Moses records that Cain made a sacrifice of fruits and vegetables, which the Lord rejected.  On the surface, it seems easy to commiserate with Cain:  he was a tiller of the earth, after all, he may have been giving up a lot in burning those vegetables.  The truth, however, is that it was an inappropriate, uncalled for sacrifice that was completely outside the law he had been taught since childhood--and he knew it.  It says that Satan commanded the sacrifice, not God.  So Cain, under direction of the Adversary, offered something he knew was not acceptable, that he knew would do him no good, and then he got mad when God didn't bless him for his sacrifice.  It wasn't a sacrifice at all;  it was a show, and a provocation.

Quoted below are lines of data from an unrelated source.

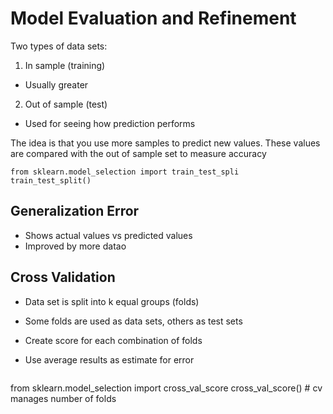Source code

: # Model Evaluation and Refinement
Two types of data sets:
1. In sample (training)
 - Usually greater
2. Out of sample (test)
 - Used for seeing how prediction performs

The idea is that you use more samples to predict new values. These values are compared with the out of sample set to measure accuracy

```
from sklearn.model_selection import train_test_spli
train_test_split()
```

## Generalization Error
 - Shows actual values vs predicted values
 - Improved by more datao

## Cross Validation
 - Data set is split into k equal groups (folds)
 - Some folds are used as data sets, others as test sets
 - Create score for each combination of folds
 - Use average results as estimate for error

     ```
from sklearn.model_selection import cross_val_score
cross_val_score() # cv manages number of folds
```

That's not actually terribly uncommon in human behavior: making a show, pretending to be obedient or to be offering service, when in fact there is very little in the way of holy sacrifice in our hearts at all.  There are often times when we'll put everything, anything at all on that altar, except the things for which God has actually asked.  I'll give you anything, Lord, anything but my heart.  No way am I offering up my broken heart.  We want to appear obedient, to receive the approval or praise of others, we want the blessings of holiness without the price that righteousness demands.  All too often, we are hurting or angry because there is disobedience, pride, or selfishness in our hearts, and so we find ways to be provocative while appearing nominally obedient, or even trying to convince ourselves or others we are in fact making tremendous sacrifices to be obedient, so that we can have our deceptively selfish offer rejected and feel validated in our anger or hurt.  That's certainly what Cain did, and look where it got him.  Look where it got his brother.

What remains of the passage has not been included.